**Task directions**
Drop all images and give the records again exactly.

**Records from a data source**

╔══

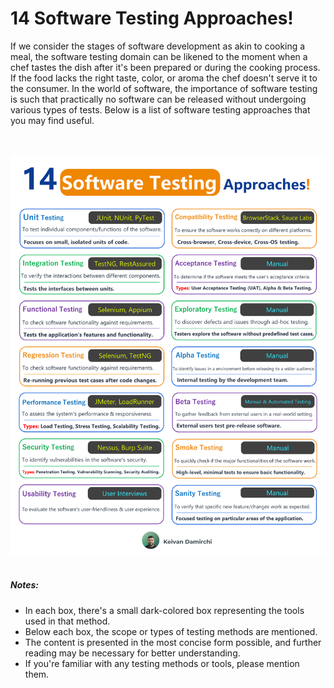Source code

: # 14 Software Testing Approaches!
<p>If we consider the stages of software development as akin to cooking a meal, the software testing domain can be likened to the moment when a chef tastes the dish after it's been prepared or during the cooking process. If the food lacks the right taste, color, or aroma the chef doesn't serve it to the consumer. In the world of software, the importance of software testing is such that practically no software can be released without undergoing various types of tests.
Below is a list of software testing approaches that you may find useful.</p><br/>
<br/>
<img src="https://raw.githubusercontent.com/kavaan/software-testing/main/software_testing%20.png"/><br/>
<br/>
<h5>Notes:</h5>
<ul>
<li>In each box, there's a small dark-colored box representing the tools used in that method.</li>
<li>Below each box, the scope or types of testing methods are mentioned.</li>
<li>The content is presented in the most concise form possible, and further reading may be necessary for better understanding.</li>
<li>If you're familiar with any testing methods or tools, please mention them.</li>
</ul>
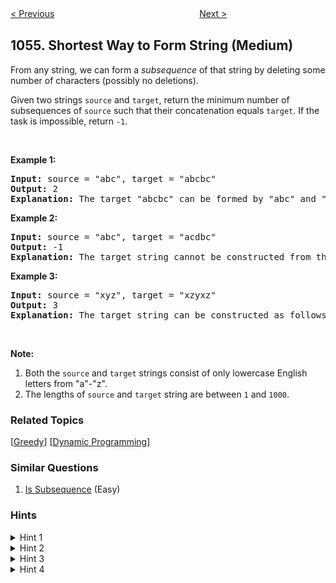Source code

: <!--|This file generated by command(leetcode description); DO NOT EDIT.    |-->
<!--+----------------------------------------------------------------------+-->
<!--|@author    openset <openset.wang@gmail.com>                           |-->
<!--|@link      https://github.com/openset                                 |-->
<!--|@home      https://github.com/openset/leetcode                        |-->
<!--+----------------------------------------------------------------------+-->

[< Previous](https://github.com/openset/leetcode/tree/master/problems/distant-barcodes "Distant Barcodes")
　　　　　　　　　　　　　　　　
[Next >](https://github.com/openset/leetcode/tree/master/problems/confusing-number "Confusing Number")

## 1055. Shortest Way to Form String (Medium)

<p>From any string, we can form a <i>subsequence</i> of that string by deleting some number of characters (possibly no deletions).</p>

<p>Given two strings <code>source</code> and <code>target</code>, return the minimum number of subsequences of <code>source</code> such that their concatenation equals <code>target</code>. If the task is impossible, return <code>-1</code>.</p>

<p>&nbsp;</p>

<p><strong>Example 1:</strong></p>

<pre>
<strong>Input: </strong>source = <span id="example-input-1-1">&quot;abc&quot;</span>, target = <span id="example-input-1-2">&quot;abcbc&quot;</span>
<strong>Output: </strong><span id="example-output-1">2</span>
<strong>Explanation: </strong>The target &quot;abcbc&quot; can be formed by &quot;abc&quot; and &quot;bc&quot;, which are subsequences of source &quot;abc&quot;.
</pre>

<p><strong>Example 2:</strong></p>

<pre>
<strong>Input: </strong>source = <span id="example-input-2-1">&quot;abc&quot;</span>, target = <span id="example-input-2-2">&quot;acdbc&quot;</span>
<strong>Output: </strong><span id="example-output-2">-1</span>
<strong>Explanation: </strong>The target string cannot be constructed from the subsequences of source string due to the character &quot;d&quot; in target string.
</pre>

<p><strong>Example 3:</strong></p>

<pre>
<strong>Input: </strong>source = <span id="example-input-3-1">&quot;xyz&quot;</span>, target = <span id="example-input-3-2">&quot;xzyxz&quot;</span>
<strong>Output: </strong><span id="example-output-3">3</span>
<strong>Explanation: </strong>The target string can be constructed as follows &quot;xz&quot; + &quot;y&quot; + &quot;xz&quot;.
</pre>

<p>&nbsp;</p>

<p><strong>Note:</strong></p>

<ol>
	<li>Both the <code>source</code> and <code>target</code> strings consist of only lowercase English letters from &quot;a&quot;-&quot;z&quot;.</li>
	<li>The lengths of <code>source</code> and <code>target</code> string are between <code>1</code> and <code>1000</code>.</li>
</ol>

### Related Topics
  [[Greedy](https://github.com/openset/leetcode/tree/master/tag/greedy/README.md)]
  [[Dynamic Programming](https://github.com/openset/leetcode/tree/master/tag/dynamic-programming/README.md)]

### Similar Questions
  1. [Is Subsequence](https://github.com/openset/leetcode/tree/master/problems/is-subsequence) (Easy)

### Hints
<details>
<summary>Hint 1</summary>
Which conditions have to been met in order to be impossible to form the target string?
</details>

<details>
<summary>Hint 2</summary>
If there exists a character in the target string which doesn't exist in the source string then it will be impossible to form the target string.
</details>

<details>
<summary>Hint 3</summary>
Assuming we are in the case which is possible to form the target string, how can we assure the minimum number of used subsequences of source?
</details>

<details>
<summary>Hint 4</summary>
For each used subsequence try to match the leftmost character of the current subsequence with the leftmost character of the target string, if they match then erase both character otherwise erase just the subsequence character whenever the current subsequence gets empty, reset it to a new copy of subsequence and increment the count, do this until the target sequence gets empty. Finally return the count.
</details>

╚══

**Task answer**
Source code

: # 14 Software Testing Approaches!
<p>If we consider the stages of software development as akin to cooking a meal, the software testing domain can be likened to the moment when a chef tastes the dish after it's been prepared or during the cooking process. If the food lacks the right taste, color, or aroma the chef doesn't serve it to the consumer. In the world of software, the importance of software testing is such that practically no software can be released without undergoing various types of tests.
Below is a list of software testing approaches that you may find useful.</p><br/>
<br/>
<img src="https://raw.githubusercontent.com/kavaan/software-testing/main/software_testing%20.png"/><br/>
<br/>
<h5>Notes:</h5>
<ul>
<li>In each box, there's a small dark-colored box representing the tools used in that method.</li>
<li>Below each box, the scope or types of testing methods are mentioned.</li>
<li>The content is presented in the most concise form possible, and further reading may be necessary for better understanding.</li>
<li>If you're familiar with any testing methods or tools, please mention them.</li>
</ul>
Source code

: <!--|This file generated by command(leetcode description); DO NOT EDIT.    |-->
<!--+----------------------------------------------------------------------+-->
<!--|@author    openset <openset.wang@gmail.com>                           |-->
<!--|@link      https://github.com/openset                                 |-->
<!--|@home      https://github.com/openset/leetcode                        |-->
<!--+----------------------------------------------------------------------+-->

[< Previous](https://github.com/openset/leetcode/tree/master/problems/distant-barcodes "Distant Barcodes")
　　　　　　　　　　　　　　　　
[Next >](https://github.com/openset/leetcode/tree/master/problems/confusing-number "Confusing Number")

## 1055. Shortest Way to Form String (Medium)

<p>From any string, we can form a <i>subsequence</i> of that string by deleting some number of characters (possibly no deletions).</p>

<p>Given two strings <code>source</code> and <code>target</code>, return the minimum number of subsequences of <code>source</code> such that their concatenation equals <code>target</code>. If the task is impossible, return <code>-1</code>.</p>

<p>&nbsp;</p>

<p><strong>Example 1:</strong></p>

<pre>
<strong>Input: </strong>source = <span id="example-input-1-1">&quot;abc&quot;</span>, target = <span id="example-input-1-2">&quot;abcbc&quot;</span>
<strong>Output: </strong><span id="example-output-1">2</span>
<strong>Explanation: </strong>The target &quot;abcbc&quot; can be formed by &quot;abc&quot; and &quot;bc&quot;, which are subsequences of source &quot;abc&quot;.
</pre>

<p><strong>Example 2:</strong></p>

<pre>
<strong>Input: </strong>source = <span id="example-input-2-1">&quot;abc&quot;</span>, target = <span id="example-input-2-2">&quot;acdbc&quot;</span>
<strong>Output: </strong><span id="example-output-2">-1</span>
<strong>Explanation: </strong>The target string cannot be constructed from the subsequences of source string due to the character &quot;d&quot; in target string.
</pre>

<p><strong>Example 3:</strong></p>

<pre>
<strong>Input: </strong>source = <span id="example-input-3-1">&quot;xyz&quot;</span>, target = <span id="example-input-3-2">&quot;xzyxz&quot;</span>
<strong>Output: </strong><span id="example-output-3">3</span>
<strong>Explanation: </strong>The target string can be constructed as follows &quot;xz&quot; + &quot;y&quot; + &quot;xz&quot;.
</pre>

<p>&nbsp;</p>

<p><strong>Note:</strong></p>

<ol>
	<li>Both the <code>source</code> and <code>target</code> strings consist of only lowercase English letters from &quot;a&quot;-&quot;z&quot;.</li>
	<li>The lengths of <code>source</code> and <code>target</code> string are between <code>1</code> and <code>1000</code>.</li>
</ol>

### Related Topics
  [[Greedy](https://github.com/openset/leetcode/tree/master/tag/greedy/README.md)]
  [[Dynamic Programming](https://github.com/openset/leetcode/tree/master/tag/dynamic-programming/README.md)]

### Similar Questions
  1. [Is Subsequence](https://github.com/openset/leetcode/tree/master/problems/is-subsequence) (Easy)

### Hints
<details>
<summary>Hint 1</summary>
Which conditions have to been met in order to be impossible to form the target string?
</details>

<details>
<summary>Hint 2</summary>
If there exists a character in the target string which doesn't exist in the source string then it will be impossible to form the target string.
</details>

<details>
<summary>Hint 3</summary>
Assuming we are in the case which is possible to form the target string, how can we assure the minimum number of used subsequences of source?
</details>

<details>
<summary>Hint 4</summary>
For each used subsequence try to match the leftmost character of the current subsequence with the leftmost character of the target string, if they match then erase both character otherwise erase just the subsequence character whenever the current subsequence gets empty, reset it to a new copy of subsequence and increment the count, do this until the target sequence gets empty. Finally return the count.
</details>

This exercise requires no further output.